After the seed was planted, she pursued her educational career first at Philadelphia's University of the Arts. After college she studied with Shakespeare and Company under Tina Packer and worked in the theater and music scene of Philadelphia. Continually focused on pushing her craft forward, she applied to Yale's School of Drama where she was immersed in acting as a classical discipline. She graduated in 2012 with an MFA in acting and was the Princess Grace recipient of the George C. Wolfe award in Theater that same year.

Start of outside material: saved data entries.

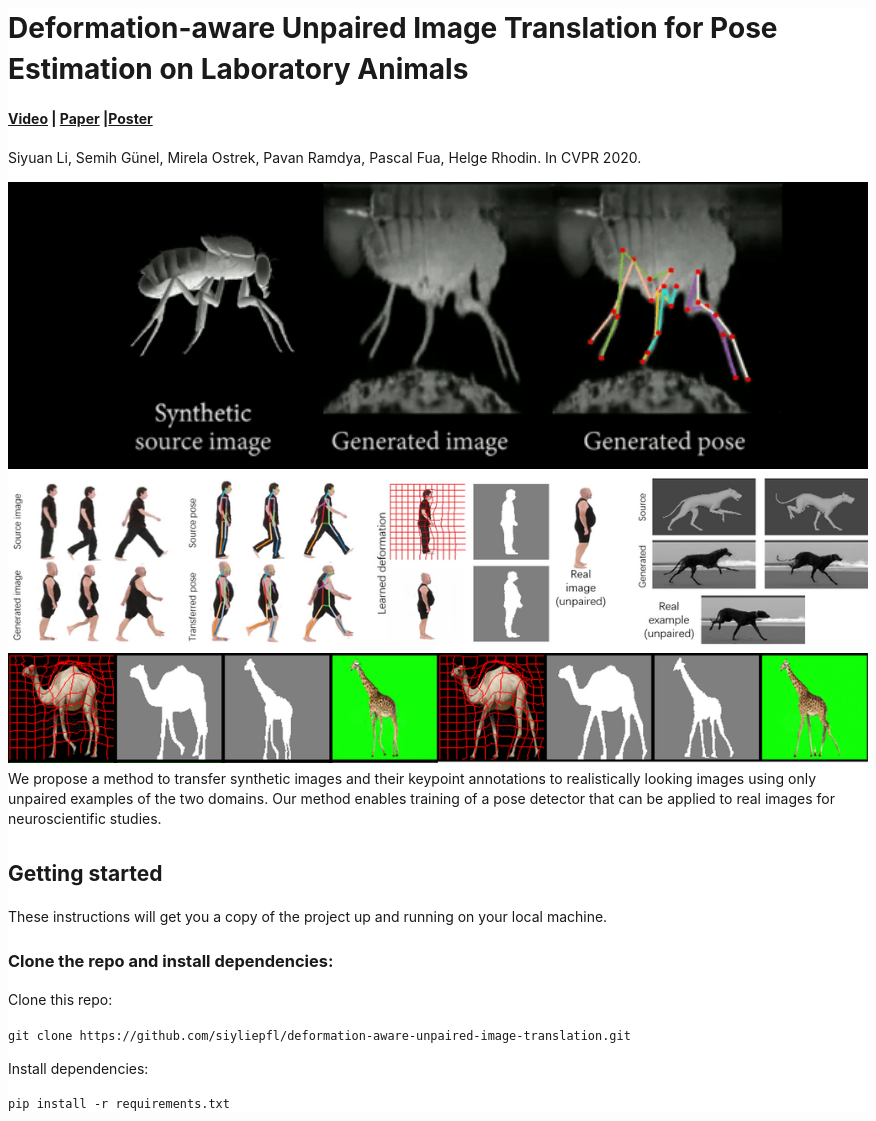 # Deformation-aware Unpaired Image Translation for Pose Estimation on Laboratory Animals
#### [Video](https://www.youtube.com/watch?v=bVhdF_JJLZ0) | [Paper](http://openaccess.thecvf.com/content_CVPR_2020/papers/Li_Deformation-Aware_Unpaired_Image_Translation_for_Pose_Estimation_on_Laboratory_Animals_CVPR_2020_paper.pdf) |[Poster](./imgs/Deformation_aware_CVPR2020_poster.pdf)
Siyuan Li, Semih Günel, Mirela Ostrek, Pavan Ramdya, Pascal Fua, Helge Rhodin. In CVPR 2020.

<img src="./imgs/teaser.gif" width="900">
<img src="./imgs/review_mammals.jpg" width="900">
<img src="./imgs/camel2giraffe.png" width="900">
We propose a method to transfer synthetic images and their keypoint annotations to realistically looking images using
only unpaired examples of the two domains. Our method enables training of a pose detector that can be applied to real
images for neuroscientific studies.


## Getting started
These instructions will get you a copy of the project up and running on your local machine.

### Clone the repo and install dependencies:
Clone this repo:
```
git clone https://github.com/siyliepfl/deformation-aware-unpaired-image-translation.git
```
Install dependencies:
```
pip install -r requirements.txt
```
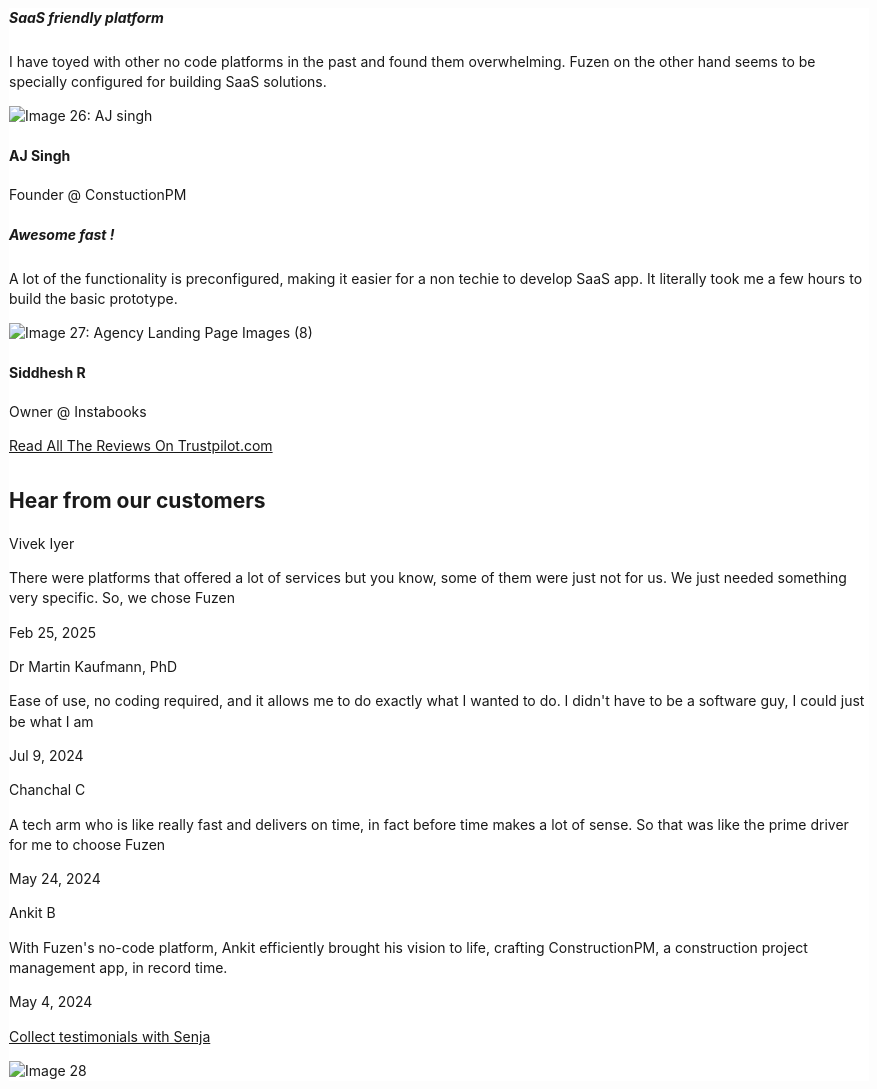 ##### SaaS friendly platform

I have toyed with other no code platforms in the past and found them overwhelming. Fuzen on the other hand seems to be specially configured for building SaaS solutions.

![Image 26: AJ singh](https://fuzen.io/wp-content/uploads/2023/09/AJ-singh.jpg)

#### AJ Singh

Founder @ ConstuctionPM

##### Awesome fast !

A lot of the functionality is preconfigured, making it easier for a non techie to develop SaaS app. It literally took me a few hours to build the basic prototype.

![Image 27: Agency Landing Page Images (8)](https://fuzen.io/wp-content/uploads/2024/06/Agency-Landing-Page-Images-8.png)

#### Siddhesh R

Owner @ Instabooks

[Read All The Reviews On Trustpilot.com](https://mthemeus.com/demos/wp/masco/contact/)

Hear from our customers
-----------------------

Vivek Iyer

There were platforms that offered a lot of services but you know, some of them were just not for us. We just needed something very specific. So, we chose Fuzen

Feb 25, 2025

Dr Martin Kaufmann, PhD

Ease of use, no coding required, and it allows me to do exactly what I wanted to do. I didn't have to be a software guy, I could just be what I am

Jul 9, 2024

Chanchal C

A tech arm who is like really fast and delivers on time, in fact before time makes a lot of sense. So that was like the prime driver for me to choose Fuzen

May 24, 2024

Ankit B

With Fuzen's no-code platform, Ankit efficiently brought his vision to life, crafting ConstructionPM, a construction project management app, in record time.

May 4, 2024

[Collect testimonials with Senja](https://senja.io/?utm_medium=powered_by&utm_source=widget&utm_content=card_carousel)

![Image 28](https://fuzen.io/wp-content/uploads/2023/02/shape11.png)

Yale opened many doors to the theater world, but also brought Hyman back to her musical roots in a course named "Creating Actor-Generated Works." The course focuses on teaching actors to express their individuality, diversity, ethnic roots and traditions in their own creative works, through which Hyman found herself drawn to hip hop. Through hours of practice, critique and rewriting, she produced rhymes worthy of a producer's touch and was connected with Herb Middleton, a producer who has worked with the likes of Mary J. Blige and Will Smith. This led to Hyman's first mix tape Journey of an MC in 2014 (released as an EP in 2015) under the pseudonym Robyn Hood.
Whether through training in a class setting or working on a variety of projects, Hyman looks for ways to evolve her creativity and skill. Wanting to lend her acting talent elsewhere, Hyman took an opportunity to narrate the audiobook version of Queen Sugar by the 2015 New York Times best seller and Oprah's Book Club author, Natalie Baszile. Throughout the 13-hour long recording, Hyman was able to make each character's voice feel distinct, while describing the setting in a way that made Baszile's written words a sensory experience.
Hip-hop and Shakespeare may seem like an eclectic mix, but for Hyman, music and acting are two sides of the same coin. The actress and hip-hop artist recognizes that her life has been "from the poverty to the prestige, back and forth," and her hip-hop persona Robyn Hood is a nod to her existence in two worlds. "I just love what the character stands for." Hyman quotes Shakespeare's Cymbeline to make her point about what's important in the music, acting and fame games, "This life/Is nobler than attending for a cheque/Richer than doing nothing for a bauble."